VMware Cloud Community
TiBoReR
Enthusiast
Enthusiast

upgrade from ESX 3.0.2 to 3.5 - Kernel Panic

The server is a HP ML350G5.

HP Insight agent 7.91 installed on ESX 3.0.2 all patchs applied until jan 2 2008.

I used the upgrade files with "esxupdate update" command line.

All was going well and I received a kernel panic: VFS: Unable to mount root on fs 00:00 and since that time, not able to boot the ESX.

Was doing the upgrade by SSH and forgot to pub the host in maintenance mode.

Some ideas what happened and what to do to put my VMs back online ?

Thanks !

0 Kudos
16 Replies
TiBoReR
Enthusiast
Enthusiast

I'm trying to reinstall (selected upgrade) using the 3.5 Install CD.

Will let you know...

0 Kudos
TiBoReR
Enthusiast
Enthusiast

Exact same error...

see screenshot attached...

0 Kudos
J-D
Enthusiast
Enthusiast

Have you tried booting into maintenance mode at the Grub bootloader? I wonder if there wasn't any disk corruption even before you tried to upgrade. If the debug mode (or whatever it is called) doesn't let you see the content of eg. /etc then probably your disk is corrupted.

I think you'll have to do a new install...

0 Kudos
TiBoReR
Enthusiast
Enthusiast

Yeah, already tried that but same error.

I opened a SR and we reinstalled 3.5 keeping VMFS and VMs.

All is okay now but I have to go trough the configuration of the ESX again.

I will wait a couple of hours and then I will reinstaller HP Agent 7.91 to see if it is what causing the issue.

Will let you know if I find the source of t he problem.

0 Kudos
J-D
Enthusiast
Enthusiast

Just to be clear, with reinstall I meant installing 3.5 (and not upgrading).

So a reinstall with upgrade didn't work but a reinstall without upgrading but keeping the vmfs and VM's intact, did work?

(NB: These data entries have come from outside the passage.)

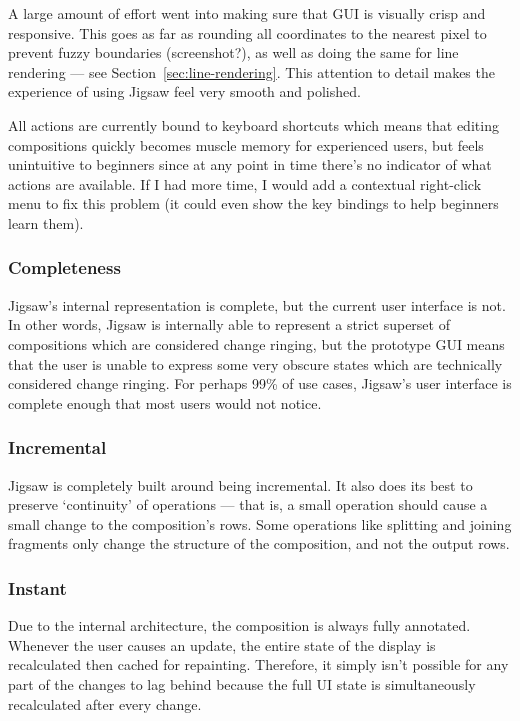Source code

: \documentclass[12pt]{article}
\begin{document}
A large amount of effort went into making sure that GUI is visually crisp and responsive.  This
goes as far as rounding all coordinates to the nearest pixel to prevent fuzzy boundaries
(screenshot?), as well as doing the same for line rendering --- see
Section~\ref{sec:line-rendering}.  This attention to detail makes the experience of using Jigsaw
feel very smooth and polished.

All actions are currently bound to keyboard shortcuts which means that editing compositions quickly
becomes muscle memory for experienced users, but feels unintuitive to beginners since at any point
in time there's no indicator of what actions are available.  If I had more time, I would add a
contextual right-click menu to fix this problem (it could even show the key bindings to help
beginners learn them).

\subsubsection{Completeness}

Jigsaw's internal representation is complete, but the current user interface is not.  In other
words, Jigsaw is internally able to represent a strict superset of compositions which are considered
change ringing, but the prototype GUI means that the user is unable to express some very obscure
states which are technically considered change ringing.  For perhaps 99\% of use cases, Jigsaw's
user interface is complete enough that most users would not notice.

\subsubsection{Incremental}

Jigsaw is completely built around being incremental.  It also does its best to preserve `continuity'
of operations --- that is, a small operation should cause a small change to the composition's rows.
Some operations like splitting and joining fragments only change the structure of the composition,
and not the output rows.

\subsubsection{Instant}

Due to the internal architecture, the composition is always fully annotated.  Whenever the user
causes an update, the entire state of the display is recalculated then cached for repainting.
Therefore, it simply isn't possible for any part of the changes to lag behind because the full UI
state is simultaneously recalculated after every change.
\end{document}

That would mean that a real reinstall recreated your local /, /var/log and /boot. An upgrade would reuse those mount points but is likely to fail if there was disk corruption.

I am betting on disk corruption, not an upgrade issue...and I truly hope the HP management software doesn't have anything to do with the upgrade...many of us are using that version.

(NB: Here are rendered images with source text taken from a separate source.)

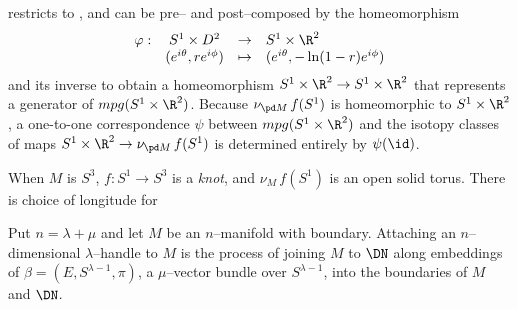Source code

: restricts to , and can be pre-- and post--composed by the homeomorphism
\[
\begin{array}{cccl}
\varphi: & S^1\times D^2 & \to & S^1\times \R^2 \\
& (e^{i\theta}, re^{i\phi}) & \mapsto & (e^{i\theta}, -\ln(1-r)e^{i\phi})
\end{array}	
\]
and its inverse to obtain a homeomorphism $S^1\times \R^2\to S^1\times \R^2$ that represents a generator of $mpg(S^1\times\R^2)$.
Because $\nu_{\pd M}\,f(S^1)$ is homeomorphic to $S^1\times\R^2$, a one-to-one correspondence
$\psi$ between $mpg(S^1\times\R^2)$ and the isotopy classes of maps $S^1\times\R^2\to\nu_{\pd M}\,f(S^1)$ is determined entirely by $\psi(\id)$.

When $M$ is $S^3$, $f:S^1\to S^3$ is a \emph{knot}, and $\nu_M\,f(S^1)$ is an open solid torus.
There is choice of longitude for 




Put $n=\lambda+\mu$ and let $M$ be an $n$--manifold with boundary.
Attaching an $n$--dimensional $\lambda$--handle to $M$ is the process of joining $M$ to $\DN$ along embeddings of $\beta=(E,S^{\lambda-1},\pi)$, a $\mu$--vector bundle over $S^{\lambda-1}$, into the boundaries of $M$ and $\DN$.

Please keep us updated about what you'll consider the root cause.

0 Kudos
WillFulmer
Enthusiast
Enthusiast

Same issue here. What was your resolution? A clean install from the 3.5 media as well as reconfiguring the host? Did this happen only on one box or all of your ESX servers? What model server are you using?

0 Kudos
TiBoReR
Enthusiast
Enthusiast

Yeah, install (not upgrade) from the boot CD keeping the VMFS and reconfiguring the host...

I only tried it on one of my ESX hosts.

Server HP ML350G5.

0 Kudos
WillFulmer
Enthusiast
Enthusiast

I'm using a HP BL460c. Same issue.....is it a hardware or firmware issue or will I have to do clean installs on all blades?

0 Kudos
TiBoReR
Enthusiast
Enthusiast

I don't know. Firmware and maintenance CD 7.91 was installed with HP Agents 7.91 in the SC.

After I did the install from the CD, I reinstalled HP Agents 7.91 and no problem so far.

0 Kudos
wila
Immortal
Immortal

You said you can't boot into debug mode, so that puts standard troubleshooting practices to a zero.

However when i look at your screenshots then it appears something is wrong with the GRUB setup.

If you have a linux live CD, it would be interesting to see why the system doesn't recognize the UUID as root.

The other day i had this myself when i cloned the original IDE disk that holds ESX to a CD disk in my lab. As a result the grub setup on the MBR was flawed.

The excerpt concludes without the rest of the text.